● Material for this task:
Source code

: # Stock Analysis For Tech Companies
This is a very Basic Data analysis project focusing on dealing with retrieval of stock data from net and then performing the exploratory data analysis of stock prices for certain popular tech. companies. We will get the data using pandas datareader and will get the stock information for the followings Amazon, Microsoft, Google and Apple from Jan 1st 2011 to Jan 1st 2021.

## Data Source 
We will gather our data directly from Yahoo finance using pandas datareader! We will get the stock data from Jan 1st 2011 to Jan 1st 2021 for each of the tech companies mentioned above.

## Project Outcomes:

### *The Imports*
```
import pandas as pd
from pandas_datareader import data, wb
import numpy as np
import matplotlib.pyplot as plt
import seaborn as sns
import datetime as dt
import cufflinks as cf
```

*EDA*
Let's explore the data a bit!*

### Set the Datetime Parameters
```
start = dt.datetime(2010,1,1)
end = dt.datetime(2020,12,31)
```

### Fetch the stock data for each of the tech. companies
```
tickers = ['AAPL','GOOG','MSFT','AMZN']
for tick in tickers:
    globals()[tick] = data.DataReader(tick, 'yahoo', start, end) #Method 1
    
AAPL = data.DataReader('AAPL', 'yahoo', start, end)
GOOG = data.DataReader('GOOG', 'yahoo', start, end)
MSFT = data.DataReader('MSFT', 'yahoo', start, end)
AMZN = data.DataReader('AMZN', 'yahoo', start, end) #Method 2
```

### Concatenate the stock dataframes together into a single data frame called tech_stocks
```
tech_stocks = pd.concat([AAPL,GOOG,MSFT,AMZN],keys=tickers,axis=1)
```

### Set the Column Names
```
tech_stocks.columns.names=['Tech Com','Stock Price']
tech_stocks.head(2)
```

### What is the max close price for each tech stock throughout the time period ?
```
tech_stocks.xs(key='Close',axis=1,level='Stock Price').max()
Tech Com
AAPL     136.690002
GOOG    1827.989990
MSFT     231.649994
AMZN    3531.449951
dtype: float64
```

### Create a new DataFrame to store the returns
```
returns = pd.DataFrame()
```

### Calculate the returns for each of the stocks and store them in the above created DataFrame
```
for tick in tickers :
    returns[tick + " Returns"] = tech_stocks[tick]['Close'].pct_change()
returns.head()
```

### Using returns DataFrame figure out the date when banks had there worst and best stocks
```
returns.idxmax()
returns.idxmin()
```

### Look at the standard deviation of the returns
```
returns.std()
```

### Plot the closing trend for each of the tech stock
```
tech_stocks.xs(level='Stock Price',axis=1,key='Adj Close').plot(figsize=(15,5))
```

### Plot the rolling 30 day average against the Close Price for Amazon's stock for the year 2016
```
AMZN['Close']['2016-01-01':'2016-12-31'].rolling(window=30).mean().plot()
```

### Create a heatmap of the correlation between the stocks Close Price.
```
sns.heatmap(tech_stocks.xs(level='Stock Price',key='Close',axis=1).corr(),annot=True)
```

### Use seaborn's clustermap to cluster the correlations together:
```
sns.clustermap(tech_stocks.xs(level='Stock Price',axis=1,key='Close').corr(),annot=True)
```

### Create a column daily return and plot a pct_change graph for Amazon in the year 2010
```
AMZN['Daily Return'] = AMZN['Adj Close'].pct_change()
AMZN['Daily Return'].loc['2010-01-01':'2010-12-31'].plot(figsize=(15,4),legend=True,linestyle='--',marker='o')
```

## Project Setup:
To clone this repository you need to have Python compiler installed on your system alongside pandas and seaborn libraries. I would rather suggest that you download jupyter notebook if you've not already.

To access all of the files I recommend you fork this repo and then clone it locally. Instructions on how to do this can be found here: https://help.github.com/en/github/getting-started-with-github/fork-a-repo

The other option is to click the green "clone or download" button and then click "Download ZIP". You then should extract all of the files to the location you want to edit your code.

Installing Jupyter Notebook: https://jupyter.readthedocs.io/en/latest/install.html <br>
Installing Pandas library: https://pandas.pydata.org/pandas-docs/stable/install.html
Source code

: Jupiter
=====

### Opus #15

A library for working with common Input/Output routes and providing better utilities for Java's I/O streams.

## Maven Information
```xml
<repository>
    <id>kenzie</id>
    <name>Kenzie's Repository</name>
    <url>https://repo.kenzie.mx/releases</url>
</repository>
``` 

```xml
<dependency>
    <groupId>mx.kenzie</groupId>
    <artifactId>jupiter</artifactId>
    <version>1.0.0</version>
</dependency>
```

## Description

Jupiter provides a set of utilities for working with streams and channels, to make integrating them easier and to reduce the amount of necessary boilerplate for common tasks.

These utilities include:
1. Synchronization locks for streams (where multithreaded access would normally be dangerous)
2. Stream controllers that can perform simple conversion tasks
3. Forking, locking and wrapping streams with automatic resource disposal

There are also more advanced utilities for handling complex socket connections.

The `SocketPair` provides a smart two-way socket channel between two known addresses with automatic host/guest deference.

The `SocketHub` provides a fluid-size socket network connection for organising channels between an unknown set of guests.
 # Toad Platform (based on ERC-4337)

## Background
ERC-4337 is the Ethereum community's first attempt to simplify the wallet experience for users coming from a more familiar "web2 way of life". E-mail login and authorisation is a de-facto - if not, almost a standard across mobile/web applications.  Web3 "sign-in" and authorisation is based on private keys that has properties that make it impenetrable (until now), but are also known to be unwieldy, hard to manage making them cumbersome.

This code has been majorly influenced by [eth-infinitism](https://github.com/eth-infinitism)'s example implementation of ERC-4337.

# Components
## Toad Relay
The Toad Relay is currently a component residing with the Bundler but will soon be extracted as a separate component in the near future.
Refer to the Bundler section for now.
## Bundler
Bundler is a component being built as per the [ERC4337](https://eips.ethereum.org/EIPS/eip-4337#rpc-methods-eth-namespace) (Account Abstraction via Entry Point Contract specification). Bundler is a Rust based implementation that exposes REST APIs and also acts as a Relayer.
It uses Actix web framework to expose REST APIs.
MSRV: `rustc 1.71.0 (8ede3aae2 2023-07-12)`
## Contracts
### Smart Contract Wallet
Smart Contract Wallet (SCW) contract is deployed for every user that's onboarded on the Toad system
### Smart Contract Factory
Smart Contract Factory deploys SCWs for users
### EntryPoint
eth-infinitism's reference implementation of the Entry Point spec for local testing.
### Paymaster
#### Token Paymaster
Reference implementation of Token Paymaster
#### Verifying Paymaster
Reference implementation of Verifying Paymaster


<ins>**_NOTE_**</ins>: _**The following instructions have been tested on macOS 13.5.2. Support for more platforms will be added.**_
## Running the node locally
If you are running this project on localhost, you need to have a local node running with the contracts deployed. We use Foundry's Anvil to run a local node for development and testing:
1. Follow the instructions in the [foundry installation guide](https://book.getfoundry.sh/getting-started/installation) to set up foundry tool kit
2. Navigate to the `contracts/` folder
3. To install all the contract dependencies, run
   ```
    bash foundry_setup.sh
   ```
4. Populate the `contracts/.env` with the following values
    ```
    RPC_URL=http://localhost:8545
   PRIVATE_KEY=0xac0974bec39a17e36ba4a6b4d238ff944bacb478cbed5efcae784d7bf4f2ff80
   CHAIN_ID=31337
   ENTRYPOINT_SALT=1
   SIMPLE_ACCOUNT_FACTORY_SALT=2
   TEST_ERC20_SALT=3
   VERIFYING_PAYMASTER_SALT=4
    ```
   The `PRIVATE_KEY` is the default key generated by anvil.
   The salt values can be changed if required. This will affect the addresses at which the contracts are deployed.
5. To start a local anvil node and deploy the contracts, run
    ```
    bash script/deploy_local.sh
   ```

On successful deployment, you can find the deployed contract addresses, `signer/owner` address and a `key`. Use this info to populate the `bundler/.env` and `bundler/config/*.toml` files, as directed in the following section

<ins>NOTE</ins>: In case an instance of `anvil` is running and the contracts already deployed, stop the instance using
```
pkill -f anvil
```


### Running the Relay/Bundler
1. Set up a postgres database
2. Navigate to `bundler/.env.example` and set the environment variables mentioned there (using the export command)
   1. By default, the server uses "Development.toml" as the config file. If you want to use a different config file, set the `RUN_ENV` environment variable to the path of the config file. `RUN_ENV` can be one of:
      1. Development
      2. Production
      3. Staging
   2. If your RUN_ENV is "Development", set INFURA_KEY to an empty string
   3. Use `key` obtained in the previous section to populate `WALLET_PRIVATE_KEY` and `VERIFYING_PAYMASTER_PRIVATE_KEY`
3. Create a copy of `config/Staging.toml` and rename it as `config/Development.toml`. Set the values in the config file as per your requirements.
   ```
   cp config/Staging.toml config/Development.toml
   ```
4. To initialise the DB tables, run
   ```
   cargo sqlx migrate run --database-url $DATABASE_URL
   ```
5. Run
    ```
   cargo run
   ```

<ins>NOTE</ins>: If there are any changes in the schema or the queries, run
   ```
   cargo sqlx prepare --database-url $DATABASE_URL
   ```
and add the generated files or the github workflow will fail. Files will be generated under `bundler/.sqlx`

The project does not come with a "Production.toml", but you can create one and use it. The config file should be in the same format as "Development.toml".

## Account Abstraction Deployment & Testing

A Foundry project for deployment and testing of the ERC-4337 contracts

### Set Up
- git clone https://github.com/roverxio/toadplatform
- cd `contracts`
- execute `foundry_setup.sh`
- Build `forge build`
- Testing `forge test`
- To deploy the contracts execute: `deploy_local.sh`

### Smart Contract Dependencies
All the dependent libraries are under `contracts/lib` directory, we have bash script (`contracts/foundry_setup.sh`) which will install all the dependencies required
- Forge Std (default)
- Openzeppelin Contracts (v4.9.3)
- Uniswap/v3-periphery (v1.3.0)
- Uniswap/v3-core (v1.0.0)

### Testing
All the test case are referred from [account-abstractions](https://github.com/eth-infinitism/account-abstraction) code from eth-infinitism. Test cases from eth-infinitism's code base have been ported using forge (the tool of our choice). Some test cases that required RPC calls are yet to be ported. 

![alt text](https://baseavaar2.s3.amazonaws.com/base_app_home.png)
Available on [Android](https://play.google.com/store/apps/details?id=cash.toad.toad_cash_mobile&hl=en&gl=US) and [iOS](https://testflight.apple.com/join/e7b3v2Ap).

● Assignment: Compute how many lines in the material contain the word "config". Only the result should be written.

● Answer section: 5